===== Records to use

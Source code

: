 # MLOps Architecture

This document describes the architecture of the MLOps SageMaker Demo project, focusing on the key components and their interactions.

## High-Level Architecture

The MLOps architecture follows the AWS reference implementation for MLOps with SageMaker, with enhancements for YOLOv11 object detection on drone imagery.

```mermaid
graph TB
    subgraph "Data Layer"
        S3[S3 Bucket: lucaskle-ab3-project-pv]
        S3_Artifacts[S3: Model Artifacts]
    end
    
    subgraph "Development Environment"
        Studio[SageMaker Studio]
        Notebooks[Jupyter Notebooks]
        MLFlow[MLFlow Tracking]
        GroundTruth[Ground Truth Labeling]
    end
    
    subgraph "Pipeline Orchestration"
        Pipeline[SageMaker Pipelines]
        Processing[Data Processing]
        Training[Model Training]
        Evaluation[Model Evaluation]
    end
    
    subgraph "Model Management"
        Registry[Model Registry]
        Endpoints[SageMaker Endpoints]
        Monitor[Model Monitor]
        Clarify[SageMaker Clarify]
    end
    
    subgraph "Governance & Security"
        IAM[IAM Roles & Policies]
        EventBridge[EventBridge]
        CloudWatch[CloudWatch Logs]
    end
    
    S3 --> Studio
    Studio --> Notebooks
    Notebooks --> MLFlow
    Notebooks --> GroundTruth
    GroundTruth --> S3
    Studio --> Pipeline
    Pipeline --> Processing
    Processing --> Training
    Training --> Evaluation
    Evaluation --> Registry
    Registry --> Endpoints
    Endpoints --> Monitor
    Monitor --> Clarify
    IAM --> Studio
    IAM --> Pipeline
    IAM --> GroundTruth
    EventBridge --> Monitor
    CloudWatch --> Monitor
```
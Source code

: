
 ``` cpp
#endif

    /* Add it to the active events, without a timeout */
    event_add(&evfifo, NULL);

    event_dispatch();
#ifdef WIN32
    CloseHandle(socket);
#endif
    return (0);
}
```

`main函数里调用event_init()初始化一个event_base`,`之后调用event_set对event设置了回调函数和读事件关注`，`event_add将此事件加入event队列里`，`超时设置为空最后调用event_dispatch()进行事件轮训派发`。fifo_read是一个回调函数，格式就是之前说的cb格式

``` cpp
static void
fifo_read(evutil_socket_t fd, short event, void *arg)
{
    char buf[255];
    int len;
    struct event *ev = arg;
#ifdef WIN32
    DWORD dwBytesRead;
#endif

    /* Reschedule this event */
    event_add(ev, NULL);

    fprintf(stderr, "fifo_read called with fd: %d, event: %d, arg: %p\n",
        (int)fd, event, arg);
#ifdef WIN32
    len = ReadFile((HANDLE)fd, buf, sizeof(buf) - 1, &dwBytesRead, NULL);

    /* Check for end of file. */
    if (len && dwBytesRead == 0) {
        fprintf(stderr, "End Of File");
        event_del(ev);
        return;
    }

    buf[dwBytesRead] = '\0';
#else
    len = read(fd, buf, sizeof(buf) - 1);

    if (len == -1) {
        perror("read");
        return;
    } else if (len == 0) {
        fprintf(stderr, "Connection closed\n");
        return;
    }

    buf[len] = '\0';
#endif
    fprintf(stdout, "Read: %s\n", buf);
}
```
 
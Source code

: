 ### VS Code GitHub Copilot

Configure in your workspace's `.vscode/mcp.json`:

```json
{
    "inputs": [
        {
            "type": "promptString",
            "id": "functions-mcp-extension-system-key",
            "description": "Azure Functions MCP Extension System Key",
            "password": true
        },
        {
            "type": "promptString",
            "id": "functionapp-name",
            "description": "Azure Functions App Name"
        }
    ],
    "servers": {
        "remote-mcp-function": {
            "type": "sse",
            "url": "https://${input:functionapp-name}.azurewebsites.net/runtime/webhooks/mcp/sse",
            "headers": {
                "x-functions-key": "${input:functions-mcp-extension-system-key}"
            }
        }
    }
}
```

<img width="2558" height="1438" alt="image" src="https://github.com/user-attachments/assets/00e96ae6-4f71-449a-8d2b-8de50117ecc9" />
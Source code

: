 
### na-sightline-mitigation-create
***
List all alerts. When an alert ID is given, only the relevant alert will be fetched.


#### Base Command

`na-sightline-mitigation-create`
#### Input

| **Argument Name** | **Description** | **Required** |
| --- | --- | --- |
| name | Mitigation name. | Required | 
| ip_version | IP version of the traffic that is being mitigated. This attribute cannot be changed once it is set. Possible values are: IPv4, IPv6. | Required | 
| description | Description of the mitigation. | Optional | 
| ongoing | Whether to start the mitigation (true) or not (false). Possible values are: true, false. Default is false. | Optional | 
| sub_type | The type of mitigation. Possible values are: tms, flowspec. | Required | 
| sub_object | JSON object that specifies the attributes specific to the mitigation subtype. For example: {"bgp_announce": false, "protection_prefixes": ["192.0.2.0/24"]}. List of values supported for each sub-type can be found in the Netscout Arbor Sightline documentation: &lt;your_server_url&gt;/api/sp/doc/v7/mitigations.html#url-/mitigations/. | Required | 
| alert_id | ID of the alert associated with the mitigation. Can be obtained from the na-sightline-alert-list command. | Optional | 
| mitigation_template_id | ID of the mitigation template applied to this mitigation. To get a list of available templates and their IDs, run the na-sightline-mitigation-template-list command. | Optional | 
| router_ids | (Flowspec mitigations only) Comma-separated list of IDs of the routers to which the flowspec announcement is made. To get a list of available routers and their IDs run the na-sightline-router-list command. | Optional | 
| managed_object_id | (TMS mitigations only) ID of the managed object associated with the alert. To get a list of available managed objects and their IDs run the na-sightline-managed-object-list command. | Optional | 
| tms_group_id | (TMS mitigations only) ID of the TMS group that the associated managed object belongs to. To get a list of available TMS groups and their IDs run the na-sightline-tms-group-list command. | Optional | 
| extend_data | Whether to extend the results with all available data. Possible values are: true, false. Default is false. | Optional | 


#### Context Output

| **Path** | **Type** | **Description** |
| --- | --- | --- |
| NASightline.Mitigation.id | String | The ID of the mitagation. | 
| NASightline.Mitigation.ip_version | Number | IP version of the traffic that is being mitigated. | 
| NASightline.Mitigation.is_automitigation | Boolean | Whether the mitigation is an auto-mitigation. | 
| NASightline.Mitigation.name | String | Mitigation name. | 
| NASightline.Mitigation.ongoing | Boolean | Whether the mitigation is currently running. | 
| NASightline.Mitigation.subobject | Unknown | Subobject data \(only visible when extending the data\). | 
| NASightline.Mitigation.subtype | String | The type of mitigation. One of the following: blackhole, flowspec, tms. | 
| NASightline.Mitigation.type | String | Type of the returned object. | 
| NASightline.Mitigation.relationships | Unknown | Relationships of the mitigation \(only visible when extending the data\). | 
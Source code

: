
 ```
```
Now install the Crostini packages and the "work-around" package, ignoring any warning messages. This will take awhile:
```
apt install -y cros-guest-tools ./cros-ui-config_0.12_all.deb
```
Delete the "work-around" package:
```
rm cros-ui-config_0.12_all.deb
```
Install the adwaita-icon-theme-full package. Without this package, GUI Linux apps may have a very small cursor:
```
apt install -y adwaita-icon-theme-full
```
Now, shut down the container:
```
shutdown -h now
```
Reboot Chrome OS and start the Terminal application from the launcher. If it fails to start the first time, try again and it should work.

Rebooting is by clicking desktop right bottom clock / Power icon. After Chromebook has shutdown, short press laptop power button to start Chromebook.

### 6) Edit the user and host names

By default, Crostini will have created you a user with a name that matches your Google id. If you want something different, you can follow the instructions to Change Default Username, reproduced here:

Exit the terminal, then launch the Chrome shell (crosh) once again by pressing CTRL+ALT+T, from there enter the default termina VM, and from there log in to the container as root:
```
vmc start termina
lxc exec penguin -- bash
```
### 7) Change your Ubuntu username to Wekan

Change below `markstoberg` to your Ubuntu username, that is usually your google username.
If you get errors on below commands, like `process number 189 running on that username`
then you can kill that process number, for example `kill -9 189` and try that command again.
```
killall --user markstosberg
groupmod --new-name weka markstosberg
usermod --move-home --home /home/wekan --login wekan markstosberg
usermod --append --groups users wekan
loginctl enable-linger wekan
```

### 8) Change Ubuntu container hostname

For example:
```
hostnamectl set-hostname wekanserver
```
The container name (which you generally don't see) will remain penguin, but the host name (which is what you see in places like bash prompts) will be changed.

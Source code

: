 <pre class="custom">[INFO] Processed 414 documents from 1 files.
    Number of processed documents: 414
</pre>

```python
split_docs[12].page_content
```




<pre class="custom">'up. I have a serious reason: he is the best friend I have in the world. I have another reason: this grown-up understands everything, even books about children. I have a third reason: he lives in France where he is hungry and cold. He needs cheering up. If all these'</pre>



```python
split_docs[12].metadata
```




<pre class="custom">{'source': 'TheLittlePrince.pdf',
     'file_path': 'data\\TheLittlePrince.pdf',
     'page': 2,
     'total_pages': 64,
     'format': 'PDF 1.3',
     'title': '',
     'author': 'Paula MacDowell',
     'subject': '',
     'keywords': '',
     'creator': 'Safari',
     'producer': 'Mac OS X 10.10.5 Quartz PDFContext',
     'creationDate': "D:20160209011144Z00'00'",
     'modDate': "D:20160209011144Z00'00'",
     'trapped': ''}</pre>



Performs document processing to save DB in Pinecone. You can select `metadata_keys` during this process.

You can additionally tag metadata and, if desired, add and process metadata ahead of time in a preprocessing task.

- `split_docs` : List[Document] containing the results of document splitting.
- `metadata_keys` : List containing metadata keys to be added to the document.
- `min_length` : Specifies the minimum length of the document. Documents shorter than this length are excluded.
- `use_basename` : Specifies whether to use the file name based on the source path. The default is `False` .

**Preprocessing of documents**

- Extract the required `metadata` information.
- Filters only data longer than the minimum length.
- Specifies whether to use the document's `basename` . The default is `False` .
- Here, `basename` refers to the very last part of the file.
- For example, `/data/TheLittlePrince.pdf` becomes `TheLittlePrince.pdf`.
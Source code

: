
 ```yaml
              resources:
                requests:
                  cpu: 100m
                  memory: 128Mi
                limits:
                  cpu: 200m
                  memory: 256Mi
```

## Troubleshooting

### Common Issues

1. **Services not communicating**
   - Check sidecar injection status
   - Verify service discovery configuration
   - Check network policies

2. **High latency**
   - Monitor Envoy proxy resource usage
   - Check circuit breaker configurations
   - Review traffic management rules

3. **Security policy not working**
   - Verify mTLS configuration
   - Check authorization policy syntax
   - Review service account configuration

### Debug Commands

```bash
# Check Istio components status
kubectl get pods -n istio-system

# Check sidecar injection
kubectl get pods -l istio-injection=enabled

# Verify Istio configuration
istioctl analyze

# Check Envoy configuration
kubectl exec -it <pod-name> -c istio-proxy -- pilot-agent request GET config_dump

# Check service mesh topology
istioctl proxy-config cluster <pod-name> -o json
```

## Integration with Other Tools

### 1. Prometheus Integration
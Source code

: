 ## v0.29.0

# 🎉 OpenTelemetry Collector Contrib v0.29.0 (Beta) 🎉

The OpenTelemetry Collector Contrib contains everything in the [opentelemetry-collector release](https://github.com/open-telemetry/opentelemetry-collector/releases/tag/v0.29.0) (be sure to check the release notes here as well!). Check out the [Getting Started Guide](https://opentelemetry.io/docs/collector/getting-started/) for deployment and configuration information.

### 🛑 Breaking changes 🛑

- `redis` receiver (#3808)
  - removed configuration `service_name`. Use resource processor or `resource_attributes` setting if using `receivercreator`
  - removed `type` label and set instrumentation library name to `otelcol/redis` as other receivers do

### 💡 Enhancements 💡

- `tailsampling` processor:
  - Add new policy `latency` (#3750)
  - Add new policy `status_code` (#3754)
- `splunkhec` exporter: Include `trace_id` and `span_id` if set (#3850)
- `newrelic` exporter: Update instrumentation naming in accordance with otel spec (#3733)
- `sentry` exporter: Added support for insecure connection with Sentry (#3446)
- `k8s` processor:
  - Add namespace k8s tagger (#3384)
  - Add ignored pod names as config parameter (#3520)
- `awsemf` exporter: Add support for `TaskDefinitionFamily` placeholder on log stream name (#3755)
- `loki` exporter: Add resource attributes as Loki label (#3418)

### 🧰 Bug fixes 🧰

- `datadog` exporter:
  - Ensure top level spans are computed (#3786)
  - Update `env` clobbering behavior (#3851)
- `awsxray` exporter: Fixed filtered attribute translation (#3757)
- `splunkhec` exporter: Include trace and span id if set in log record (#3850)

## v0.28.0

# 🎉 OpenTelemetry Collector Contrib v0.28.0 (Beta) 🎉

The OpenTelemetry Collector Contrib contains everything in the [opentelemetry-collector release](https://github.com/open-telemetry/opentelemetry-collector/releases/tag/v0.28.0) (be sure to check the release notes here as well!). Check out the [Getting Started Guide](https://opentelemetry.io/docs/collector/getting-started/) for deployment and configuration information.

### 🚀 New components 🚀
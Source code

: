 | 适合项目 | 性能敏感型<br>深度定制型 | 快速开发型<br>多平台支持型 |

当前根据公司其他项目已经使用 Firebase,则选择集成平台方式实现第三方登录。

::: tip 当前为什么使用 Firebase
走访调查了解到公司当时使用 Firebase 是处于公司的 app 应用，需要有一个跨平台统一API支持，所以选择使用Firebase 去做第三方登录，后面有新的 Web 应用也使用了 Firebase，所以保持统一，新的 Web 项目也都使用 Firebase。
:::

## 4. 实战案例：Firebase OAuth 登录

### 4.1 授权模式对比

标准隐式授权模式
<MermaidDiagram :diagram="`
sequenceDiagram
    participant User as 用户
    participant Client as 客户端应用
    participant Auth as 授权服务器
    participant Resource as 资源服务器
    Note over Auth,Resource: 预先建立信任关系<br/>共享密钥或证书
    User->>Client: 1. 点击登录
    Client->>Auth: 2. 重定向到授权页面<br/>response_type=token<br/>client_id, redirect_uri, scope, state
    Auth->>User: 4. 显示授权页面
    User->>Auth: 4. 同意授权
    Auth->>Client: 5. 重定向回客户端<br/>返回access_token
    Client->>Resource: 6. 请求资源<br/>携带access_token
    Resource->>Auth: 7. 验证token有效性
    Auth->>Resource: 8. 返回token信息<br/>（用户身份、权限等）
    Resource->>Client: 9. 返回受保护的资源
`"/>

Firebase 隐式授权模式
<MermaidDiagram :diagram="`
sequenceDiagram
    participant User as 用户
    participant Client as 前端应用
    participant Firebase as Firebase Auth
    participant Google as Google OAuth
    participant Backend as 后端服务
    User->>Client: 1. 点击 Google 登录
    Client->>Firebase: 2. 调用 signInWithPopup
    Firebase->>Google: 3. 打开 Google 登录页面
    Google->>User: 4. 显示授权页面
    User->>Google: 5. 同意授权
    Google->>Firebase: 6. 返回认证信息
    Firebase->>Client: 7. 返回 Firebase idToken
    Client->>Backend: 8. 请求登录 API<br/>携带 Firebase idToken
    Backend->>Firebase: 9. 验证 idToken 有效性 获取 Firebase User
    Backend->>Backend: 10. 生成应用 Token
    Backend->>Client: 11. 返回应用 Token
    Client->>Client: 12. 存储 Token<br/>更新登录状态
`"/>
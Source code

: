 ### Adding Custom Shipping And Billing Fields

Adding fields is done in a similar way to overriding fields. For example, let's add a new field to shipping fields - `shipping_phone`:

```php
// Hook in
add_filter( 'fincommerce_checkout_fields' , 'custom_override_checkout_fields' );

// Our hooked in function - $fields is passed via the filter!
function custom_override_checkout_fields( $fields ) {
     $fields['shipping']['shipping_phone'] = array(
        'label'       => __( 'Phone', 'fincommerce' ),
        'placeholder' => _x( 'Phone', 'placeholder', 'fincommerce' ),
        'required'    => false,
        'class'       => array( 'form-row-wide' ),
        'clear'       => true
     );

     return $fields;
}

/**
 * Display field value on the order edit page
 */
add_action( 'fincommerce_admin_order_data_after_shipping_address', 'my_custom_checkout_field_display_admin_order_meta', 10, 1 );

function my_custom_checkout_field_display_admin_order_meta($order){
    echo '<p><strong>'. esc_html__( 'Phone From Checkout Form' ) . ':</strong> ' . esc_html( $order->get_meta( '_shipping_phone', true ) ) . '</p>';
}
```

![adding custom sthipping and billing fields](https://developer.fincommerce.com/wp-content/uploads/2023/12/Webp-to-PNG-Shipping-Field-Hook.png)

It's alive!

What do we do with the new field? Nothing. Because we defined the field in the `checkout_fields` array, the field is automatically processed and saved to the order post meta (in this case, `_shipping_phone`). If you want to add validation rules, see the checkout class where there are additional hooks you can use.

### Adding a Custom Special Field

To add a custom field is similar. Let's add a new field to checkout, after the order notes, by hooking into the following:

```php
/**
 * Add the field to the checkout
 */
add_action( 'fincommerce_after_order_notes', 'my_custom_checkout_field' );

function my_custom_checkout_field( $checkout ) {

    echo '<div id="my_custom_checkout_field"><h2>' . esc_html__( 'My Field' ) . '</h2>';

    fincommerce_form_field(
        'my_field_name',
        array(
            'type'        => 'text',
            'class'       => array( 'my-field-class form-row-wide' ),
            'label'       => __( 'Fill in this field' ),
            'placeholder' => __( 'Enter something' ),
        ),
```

==========

**Problem description:** Pull out the lines above in which the word "release" appears.

**Reply:**
The OpenTelemetry Collector Contrib contains everything in the [opentelemetry-collector release](https://github.com/open-telemetry/opentelemetry-collector/releases/tag/v0.29.0) (be sure to check the release notes here as well!). Check out the [Getting Started Guide](https://opentelemetry.io/docs/collector/getting-started/) for deployment and configuration information.
The OpenTelemetry Collector Contrib contains everything in the [opentelemetry-collector release](https://github.com/open-telemetry/opentelemetry-collector/releases/tag/v0.28.0) (be sure to check the release notes here as well!). Check out the [Getting Started Guide](https://opentelemetry.io/docs/collector/getting-started/) for deployment and configuration information.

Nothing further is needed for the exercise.